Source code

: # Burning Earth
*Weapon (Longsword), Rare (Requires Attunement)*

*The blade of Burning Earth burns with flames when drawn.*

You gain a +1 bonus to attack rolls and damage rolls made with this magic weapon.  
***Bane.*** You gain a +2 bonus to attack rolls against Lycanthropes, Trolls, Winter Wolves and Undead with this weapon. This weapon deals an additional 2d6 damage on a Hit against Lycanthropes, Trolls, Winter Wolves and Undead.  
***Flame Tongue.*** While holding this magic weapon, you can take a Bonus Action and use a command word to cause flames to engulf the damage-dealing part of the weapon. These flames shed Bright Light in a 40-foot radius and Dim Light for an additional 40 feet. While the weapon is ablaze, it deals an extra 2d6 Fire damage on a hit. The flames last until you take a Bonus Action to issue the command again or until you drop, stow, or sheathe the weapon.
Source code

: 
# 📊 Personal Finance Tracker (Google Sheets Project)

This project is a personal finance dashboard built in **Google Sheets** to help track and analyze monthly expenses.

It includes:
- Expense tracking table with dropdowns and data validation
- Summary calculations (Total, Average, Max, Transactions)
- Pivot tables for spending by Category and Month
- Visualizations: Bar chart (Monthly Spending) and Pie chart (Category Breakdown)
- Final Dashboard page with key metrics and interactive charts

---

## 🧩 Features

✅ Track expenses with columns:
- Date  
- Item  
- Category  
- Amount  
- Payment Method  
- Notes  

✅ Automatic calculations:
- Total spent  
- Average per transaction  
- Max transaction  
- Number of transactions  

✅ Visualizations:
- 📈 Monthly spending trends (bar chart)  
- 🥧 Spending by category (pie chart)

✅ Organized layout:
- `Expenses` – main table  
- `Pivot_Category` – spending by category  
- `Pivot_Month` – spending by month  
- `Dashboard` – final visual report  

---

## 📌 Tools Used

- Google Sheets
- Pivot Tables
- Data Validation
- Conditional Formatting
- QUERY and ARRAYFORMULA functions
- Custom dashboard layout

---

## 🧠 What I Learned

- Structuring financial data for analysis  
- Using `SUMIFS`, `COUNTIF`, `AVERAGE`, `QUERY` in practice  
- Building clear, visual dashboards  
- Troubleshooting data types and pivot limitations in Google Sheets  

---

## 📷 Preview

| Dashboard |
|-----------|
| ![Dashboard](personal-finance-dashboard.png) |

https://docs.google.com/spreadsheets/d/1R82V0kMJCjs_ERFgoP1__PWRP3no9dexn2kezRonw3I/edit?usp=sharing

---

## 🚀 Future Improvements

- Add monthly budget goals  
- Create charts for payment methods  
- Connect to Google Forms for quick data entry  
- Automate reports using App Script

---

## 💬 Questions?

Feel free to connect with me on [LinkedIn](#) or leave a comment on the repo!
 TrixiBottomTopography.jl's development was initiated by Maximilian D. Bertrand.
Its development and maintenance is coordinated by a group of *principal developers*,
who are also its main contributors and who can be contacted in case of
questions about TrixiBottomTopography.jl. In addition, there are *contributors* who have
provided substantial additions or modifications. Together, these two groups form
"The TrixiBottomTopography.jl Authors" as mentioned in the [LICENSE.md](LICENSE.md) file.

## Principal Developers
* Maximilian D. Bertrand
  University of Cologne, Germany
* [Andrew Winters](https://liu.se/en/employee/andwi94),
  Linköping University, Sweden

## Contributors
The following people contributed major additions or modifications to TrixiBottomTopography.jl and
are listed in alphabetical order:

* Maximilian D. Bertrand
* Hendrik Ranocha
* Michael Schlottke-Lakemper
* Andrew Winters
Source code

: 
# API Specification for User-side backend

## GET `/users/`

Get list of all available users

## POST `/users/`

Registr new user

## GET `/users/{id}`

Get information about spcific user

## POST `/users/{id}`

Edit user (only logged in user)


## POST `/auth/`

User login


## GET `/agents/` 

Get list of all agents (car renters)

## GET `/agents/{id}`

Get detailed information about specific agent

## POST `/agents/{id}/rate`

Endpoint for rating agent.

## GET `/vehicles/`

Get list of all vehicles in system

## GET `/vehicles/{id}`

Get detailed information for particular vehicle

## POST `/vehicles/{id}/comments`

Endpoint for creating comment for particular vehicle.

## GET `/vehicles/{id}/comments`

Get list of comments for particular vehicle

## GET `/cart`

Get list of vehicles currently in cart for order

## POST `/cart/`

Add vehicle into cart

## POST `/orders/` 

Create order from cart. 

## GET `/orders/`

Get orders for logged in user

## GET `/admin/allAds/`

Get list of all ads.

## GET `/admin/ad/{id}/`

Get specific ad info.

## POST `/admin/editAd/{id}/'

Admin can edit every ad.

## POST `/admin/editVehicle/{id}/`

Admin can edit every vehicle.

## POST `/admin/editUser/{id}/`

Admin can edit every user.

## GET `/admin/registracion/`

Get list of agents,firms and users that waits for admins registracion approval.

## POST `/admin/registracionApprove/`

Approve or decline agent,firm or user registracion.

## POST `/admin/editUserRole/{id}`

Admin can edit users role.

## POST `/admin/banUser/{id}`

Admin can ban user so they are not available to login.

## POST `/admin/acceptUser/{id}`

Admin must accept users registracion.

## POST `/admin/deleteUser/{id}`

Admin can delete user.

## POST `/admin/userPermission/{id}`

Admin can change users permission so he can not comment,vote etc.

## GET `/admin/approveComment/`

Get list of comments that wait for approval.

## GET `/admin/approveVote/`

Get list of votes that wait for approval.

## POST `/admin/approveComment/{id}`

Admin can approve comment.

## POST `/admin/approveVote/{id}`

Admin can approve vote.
........
THE PROBLEM »
All lines from the one with "# API Specification for User-side backend" through the end of the material above are to be printed exactly, and only those.

ANSWER BOX »
# API Specification for User-side backend

## GET `/users/`

Get list of all available users

## POST `/users/`

Registr new user

## GET `/users/{id}`

Get information about spcific user

## POST `/users/{id}`

Edit user (only logged in user)


## POST `/auth/`

User login


## GET `/agents/` 

Get list of all agents (car renters)

## GET `/agents/{id}`

Get detailed information about specific agent

## POST `/agents/{id}/rate`

Endpoint for rating agent.

## GET `/vehicles/`

Get list of all vehicles in system

## GET `/vehicles/{id}`

Get detailed information for particular vehicle

## POST `/vehicles/{id}/comments`

Endpoint for creating comment for particular vehicle.

## GET `/vehicles/{id}/comments`

Get list of comments for particular vehicle

## GET `/cart`

Get list of vehicles currently in cart for order

## POST `/cart/`

Add vehicle into cart

## POST `/orders/` 

Create order from cart. 

## GET `/orders/`

Get orders for logged in user

## GET `/admin/allAds/`

Get list of all ads.

## GET `/admin/ad/{id}/`

Get specific ad info.

## POST `/admin/editAd/{id}/'

Admin can edit every ad.

## POST `/admin/editVehicle/{id}/`

Admin can edit every vehicle.

## POST `/admin/editUser/{id}/`

Admin can edit every user.

## GET `/admin/registracion/`

Get list of agents,firms and users that waits for admins registracion approval.

## POST `/admin/registracionApprove/`

Approve or decline agent,firm or user registracion.

## POST `/admin/editUserRole/{id}`

Admin can edit users role.

## POST `/admin/banUser/{id}`

Admin can ban user so they are not available to login.

## POST `/admin/acceptUser/{id}`

Admin must accept users registracion.

## POST `/admin/deleteUser/{id}`

Admin can delete user.

## POST `/admin/userPermission/{id}`

Admin can change users permission so he can not comment,vote etc.

## GET `/admin/approveComment/`

Get list of comments that wait for approval.

## GET `/admin/approveVote/`

Get list of votes that wait for approval.

## POST `/admin/approveComment/{id}`

Admin can approve comment.

## POST `/admin/approveVote/{id}`

Admin can approve vote.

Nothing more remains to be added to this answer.